Quels sont les projets des Editions « Le Pays » ?

Le seul projet que nous ayons, c’est de toujours consolider l’existant. Dans notre métier, on a à peine le temps de jeter un coup d’œil dans le rétroviseur. Il faut toujours regarder devant soi. Il faut tout le temps être au charbon, l’appel du devoir étant constant. Il n’y a pas d’été indien dans un quotidien évoluant dans un pays en construction démocratique comme le nôtre.

Vous avez plus de trente ans de métier, vous avez fait le terrain, eu des responsabilités dans l’administration d’Etat, et donné de nombreuses conférences sur les médias aussi bien au Burkina qu’à l’extérieur. Quels conseils donnez-vous à vos cadets qui sont dans le métier ou qui veulent y entrer ?
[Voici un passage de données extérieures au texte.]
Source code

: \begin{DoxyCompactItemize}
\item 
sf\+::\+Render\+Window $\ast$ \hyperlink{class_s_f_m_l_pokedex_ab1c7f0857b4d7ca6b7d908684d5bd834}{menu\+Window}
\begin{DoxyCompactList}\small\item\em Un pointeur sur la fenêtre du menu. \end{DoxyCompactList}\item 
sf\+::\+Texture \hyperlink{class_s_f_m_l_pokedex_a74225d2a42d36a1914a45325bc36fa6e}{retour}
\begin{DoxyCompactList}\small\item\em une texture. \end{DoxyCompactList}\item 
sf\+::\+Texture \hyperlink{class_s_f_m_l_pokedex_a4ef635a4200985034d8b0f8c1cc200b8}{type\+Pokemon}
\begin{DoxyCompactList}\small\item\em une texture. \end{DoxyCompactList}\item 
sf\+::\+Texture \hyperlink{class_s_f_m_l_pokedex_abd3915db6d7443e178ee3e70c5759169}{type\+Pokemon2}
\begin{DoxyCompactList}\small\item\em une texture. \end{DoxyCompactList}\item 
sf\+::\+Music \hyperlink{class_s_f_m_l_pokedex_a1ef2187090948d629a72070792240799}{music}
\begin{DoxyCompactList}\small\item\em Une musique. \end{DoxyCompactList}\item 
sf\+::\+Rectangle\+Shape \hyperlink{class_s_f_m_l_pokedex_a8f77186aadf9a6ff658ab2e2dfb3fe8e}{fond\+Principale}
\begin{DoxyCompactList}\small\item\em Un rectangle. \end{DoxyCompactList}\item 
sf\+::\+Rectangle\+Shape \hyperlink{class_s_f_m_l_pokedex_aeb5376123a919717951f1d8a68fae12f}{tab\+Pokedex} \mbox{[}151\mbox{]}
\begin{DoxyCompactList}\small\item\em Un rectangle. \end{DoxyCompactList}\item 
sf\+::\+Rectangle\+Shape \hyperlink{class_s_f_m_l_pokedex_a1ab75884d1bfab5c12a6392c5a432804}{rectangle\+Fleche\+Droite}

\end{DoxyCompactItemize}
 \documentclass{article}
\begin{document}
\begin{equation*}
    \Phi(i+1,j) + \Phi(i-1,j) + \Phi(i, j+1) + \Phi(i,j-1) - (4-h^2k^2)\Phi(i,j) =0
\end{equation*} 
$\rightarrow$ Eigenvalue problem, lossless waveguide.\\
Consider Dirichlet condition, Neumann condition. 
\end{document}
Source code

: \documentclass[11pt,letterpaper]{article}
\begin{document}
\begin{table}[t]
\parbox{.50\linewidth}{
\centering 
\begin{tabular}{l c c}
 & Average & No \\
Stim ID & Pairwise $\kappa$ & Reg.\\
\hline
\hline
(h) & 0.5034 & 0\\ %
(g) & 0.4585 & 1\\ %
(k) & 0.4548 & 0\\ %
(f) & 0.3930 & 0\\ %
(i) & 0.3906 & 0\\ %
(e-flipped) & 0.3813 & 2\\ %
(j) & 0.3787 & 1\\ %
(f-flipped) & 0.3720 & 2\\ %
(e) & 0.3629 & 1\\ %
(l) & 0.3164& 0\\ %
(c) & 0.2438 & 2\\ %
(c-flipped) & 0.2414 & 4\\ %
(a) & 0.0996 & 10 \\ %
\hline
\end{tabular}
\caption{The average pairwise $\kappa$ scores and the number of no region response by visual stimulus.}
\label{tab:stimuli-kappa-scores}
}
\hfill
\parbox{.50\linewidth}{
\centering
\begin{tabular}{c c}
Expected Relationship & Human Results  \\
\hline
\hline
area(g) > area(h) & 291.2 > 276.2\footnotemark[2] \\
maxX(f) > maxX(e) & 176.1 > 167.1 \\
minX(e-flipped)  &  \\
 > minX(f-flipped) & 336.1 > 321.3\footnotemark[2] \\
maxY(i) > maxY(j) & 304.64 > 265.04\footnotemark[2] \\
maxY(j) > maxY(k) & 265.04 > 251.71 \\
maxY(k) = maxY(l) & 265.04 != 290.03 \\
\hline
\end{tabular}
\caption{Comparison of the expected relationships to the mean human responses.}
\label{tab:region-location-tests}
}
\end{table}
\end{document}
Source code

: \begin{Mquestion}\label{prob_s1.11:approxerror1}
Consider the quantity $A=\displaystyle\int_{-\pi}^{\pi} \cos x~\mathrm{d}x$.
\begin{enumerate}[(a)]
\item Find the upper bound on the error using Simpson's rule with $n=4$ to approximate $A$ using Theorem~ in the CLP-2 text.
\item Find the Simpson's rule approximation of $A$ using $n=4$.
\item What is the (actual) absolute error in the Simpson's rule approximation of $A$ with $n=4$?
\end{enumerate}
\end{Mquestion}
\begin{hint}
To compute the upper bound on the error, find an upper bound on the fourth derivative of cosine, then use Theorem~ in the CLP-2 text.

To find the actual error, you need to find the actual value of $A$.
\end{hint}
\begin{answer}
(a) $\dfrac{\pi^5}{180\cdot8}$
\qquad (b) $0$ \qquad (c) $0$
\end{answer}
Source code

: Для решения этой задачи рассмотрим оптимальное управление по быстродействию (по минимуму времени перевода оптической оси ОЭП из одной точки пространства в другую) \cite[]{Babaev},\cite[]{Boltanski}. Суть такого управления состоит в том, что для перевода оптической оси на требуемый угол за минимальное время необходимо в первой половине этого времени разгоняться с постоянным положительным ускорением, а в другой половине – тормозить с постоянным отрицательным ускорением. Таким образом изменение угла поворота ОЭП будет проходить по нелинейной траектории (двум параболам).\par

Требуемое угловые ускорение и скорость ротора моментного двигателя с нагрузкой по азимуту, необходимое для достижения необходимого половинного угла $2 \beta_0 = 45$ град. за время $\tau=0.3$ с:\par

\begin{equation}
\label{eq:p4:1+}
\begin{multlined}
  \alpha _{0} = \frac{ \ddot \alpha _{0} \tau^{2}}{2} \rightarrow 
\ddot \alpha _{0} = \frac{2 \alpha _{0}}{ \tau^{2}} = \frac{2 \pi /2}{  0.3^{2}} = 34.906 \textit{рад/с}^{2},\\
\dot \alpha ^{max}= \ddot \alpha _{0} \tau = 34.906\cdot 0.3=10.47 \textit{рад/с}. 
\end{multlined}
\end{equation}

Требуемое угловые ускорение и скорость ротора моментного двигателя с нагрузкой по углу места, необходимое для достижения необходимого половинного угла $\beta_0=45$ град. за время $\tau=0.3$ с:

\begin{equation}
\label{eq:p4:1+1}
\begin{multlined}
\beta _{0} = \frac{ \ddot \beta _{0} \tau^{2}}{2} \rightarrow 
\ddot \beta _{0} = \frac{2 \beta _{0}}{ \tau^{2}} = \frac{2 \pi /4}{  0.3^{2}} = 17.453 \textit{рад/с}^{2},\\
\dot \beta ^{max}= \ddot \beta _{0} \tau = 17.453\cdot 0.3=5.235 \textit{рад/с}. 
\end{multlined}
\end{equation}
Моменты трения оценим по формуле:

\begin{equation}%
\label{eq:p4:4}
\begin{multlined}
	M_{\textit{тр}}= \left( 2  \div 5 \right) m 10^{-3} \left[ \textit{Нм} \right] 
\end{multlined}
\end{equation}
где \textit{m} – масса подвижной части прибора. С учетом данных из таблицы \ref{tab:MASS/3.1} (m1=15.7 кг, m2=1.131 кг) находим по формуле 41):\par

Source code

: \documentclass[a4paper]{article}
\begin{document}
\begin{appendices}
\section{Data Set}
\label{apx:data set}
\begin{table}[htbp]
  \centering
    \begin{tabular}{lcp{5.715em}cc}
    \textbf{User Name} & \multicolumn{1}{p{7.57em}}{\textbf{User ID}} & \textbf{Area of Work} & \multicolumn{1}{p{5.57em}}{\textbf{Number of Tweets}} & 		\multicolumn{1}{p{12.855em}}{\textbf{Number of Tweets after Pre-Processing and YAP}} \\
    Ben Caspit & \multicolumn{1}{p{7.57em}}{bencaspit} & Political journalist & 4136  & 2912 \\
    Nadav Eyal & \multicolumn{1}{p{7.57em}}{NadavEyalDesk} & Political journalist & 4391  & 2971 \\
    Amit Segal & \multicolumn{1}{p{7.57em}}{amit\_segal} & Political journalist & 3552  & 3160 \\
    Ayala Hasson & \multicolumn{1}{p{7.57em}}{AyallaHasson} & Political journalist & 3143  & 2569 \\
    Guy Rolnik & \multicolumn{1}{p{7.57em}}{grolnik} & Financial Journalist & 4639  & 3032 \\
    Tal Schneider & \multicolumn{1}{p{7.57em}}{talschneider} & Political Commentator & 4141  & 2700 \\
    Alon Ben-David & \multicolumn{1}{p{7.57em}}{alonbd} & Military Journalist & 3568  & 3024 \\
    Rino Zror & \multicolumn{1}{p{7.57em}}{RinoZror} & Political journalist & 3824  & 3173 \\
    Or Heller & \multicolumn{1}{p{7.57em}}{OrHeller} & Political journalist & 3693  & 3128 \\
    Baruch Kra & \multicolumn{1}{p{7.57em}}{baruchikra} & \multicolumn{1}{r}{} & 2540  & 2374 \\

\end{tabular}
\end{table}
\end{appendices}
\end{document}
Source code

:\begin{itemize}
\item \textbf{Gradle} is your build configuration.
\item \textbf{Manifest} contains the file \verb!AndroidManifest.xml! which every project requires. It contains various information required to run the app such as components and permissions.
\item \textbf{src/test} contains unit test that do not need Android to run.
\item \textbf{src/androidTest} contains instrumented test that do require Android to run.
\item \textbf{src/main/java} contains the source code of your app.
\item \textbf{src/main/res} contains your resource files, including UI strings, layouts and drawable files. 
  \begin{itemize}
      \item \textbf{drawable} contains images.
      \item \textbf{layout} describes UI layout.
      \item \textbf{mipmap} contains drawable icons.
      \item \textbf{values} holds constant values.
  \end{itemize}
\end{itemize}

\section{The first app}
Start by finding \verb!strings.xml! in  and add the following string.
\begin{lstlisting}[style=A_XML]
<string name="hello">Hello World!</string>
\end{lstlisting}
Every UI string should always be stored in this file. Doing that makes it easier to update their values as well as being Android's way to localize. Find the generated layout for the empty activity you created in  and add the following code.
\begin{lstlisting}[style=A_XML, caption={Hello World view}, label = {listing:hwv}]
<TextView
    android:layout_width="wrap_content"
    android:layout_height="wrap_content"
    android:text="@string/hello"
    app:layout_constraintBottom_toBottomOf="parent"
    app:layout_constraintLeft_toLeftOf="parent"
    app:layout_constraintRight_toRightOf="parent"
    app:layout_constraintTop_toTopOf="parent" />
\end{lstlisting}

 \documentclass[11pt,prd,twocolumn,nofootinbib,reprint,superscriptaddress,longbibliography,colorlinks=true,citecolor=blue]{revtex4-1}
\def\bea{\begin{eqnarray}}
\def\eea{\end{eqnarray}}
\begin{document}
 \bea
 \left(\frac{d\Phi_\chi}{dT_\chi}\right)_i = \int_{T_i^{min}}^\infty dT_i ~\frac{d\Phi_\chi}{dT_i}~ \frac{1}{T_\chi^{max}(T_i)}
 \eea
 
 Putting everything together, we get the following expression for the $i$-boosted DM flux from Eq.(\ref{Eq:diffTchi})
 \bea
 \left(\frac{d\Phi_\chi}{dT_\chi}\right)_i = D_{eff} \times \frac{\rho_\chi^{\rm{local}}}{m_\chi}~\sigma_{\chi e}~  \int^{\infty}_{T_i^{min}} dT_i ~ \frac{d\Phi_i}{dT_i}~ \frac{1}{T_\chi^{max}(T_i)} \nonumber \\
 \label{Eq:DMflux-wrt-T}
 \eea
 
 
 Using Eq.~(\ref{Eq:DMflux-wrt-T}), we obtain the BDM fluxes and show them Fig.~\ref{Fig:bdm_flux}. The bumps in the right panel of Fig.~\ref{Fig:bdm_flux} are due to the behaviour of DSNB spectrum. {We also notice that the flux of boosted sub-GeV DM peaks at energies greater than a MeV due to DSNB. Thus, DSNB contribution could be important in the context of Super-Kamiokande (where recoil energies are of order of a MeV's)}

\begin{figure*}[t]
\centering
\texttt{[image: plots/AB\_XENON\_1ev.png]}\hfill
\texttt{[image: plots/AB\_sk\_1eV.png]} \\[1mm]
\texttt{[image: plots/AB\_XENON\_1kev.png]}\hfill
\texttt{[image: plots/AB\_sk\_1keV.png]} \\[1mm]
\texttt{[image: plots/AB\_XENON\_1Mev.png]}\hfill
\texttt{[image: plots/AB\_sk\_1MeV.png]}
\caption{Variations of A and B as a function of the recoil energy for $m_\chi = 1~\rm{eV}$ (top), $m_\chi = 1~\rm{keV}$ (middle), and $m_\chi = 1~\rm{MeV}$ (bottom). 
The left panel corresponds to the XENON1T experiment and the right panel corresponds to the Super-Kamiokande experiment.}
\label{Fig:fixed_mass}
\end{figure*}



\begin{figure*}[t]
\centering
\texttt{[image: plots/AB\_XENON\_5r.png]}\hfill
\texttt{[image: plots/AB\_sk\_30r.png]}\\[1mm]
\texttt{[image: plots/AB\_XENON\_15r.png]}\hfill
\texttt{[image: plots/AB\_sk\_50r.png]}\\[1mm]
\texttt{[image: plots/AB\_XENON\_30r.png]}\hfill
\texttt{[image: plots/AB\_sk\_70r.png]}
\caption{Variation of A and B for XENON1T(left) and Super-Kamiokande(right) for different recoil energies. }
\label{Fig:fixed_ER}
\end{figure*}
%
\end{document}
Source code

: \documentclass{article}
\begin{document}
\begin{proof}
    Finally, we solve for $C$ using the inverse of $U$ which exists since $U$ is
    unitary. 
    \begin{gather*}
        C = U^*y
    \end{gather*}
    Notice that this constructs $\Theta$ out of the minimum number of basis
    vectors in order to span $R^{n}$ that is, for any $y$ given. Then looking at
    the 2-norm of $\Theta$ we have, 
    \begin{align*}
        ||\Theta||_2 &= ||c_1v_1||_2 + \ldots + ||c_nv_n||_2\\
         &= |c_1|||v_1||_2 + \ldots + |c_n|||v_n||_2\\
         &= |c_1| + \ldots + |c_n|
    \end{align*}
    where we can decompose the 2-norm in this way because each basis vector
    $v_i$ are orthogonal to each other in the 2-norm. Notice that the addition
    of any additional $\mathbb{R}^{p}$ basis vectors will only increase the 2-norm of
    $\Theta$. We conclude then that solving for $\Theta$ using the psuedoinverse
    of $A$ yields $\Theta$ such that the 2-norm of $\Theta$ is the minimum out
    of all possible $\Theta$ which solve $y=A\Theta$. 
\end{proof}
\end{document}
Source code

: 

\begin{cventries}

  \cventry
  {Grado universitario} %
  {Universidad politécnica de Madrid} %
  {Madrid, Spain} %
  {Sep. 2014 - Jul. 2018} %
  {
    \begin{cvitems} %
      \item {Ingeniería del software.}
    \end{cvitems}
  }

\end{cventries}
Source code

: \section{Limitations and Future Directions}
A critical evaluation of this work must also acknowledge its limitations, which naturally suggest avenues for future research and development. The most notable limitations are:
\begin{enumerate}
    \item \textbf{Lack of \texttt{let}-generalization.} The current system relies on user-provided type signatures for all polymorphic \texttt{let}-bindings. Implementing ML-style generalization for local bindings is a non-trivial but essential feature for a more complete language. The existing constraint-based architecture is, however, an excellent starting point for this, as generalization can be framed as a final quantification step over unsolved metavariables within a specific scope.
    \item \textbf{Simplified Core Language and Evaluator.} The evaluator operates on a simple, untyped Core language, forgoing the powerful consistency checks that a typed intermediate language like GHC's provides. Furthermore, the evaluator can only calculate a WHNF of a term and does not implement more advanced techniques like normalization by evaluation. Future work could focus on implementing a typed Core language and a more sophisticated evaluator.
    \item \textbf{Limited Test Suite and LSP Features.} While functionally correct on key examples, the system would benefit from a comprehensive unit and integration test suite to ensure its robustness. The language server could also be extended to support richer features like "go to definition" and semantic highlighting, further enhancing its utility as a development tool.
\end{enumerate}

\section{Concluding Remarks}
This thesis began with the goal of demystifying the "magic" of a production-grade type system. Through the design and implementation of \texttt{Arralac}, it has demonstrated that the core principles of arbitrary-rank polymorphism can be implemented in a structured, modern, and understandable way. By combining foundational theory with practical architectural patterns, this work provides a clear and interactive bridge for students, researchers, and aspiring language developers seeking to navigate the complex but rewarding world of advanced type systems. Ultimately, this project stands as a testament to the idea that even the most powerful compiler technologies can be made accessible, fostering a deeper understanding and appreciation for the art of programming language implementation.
L’humilité, l’honnêteté et une conscience responsable. Napoléon disait en substance que deux journaux font plus de mal que mille baïonnettes. C’est vous dire toute l’importance de la presse. C’est une arme qui peut être mise à la disposition du bien comme du mal. La presse a donc besoin d’acteurs éduqués mais surtout instruits, conscients de leurs responsabilités dans la cité. Et quand je parle d’humilité, je parle de celle qui consiste à être toujours égal à soi-même, à ne pas avoir la grosse tête, à souvent se remettre en cause, à croire qu’on n’a jamais fini d’apprendre. Il faut aussi chercher en permanence à se cultiver car le journalisme est indissociable de la culture. Enfin, l’honnêteté et la bonne foi doivent être le ciment de l’approche journalistique. L’objectivité est certes une belle vertu ; mais elle est aussi une belle dame qui peut, à tout moment, prendre les couleurs de la subjectivité consciente.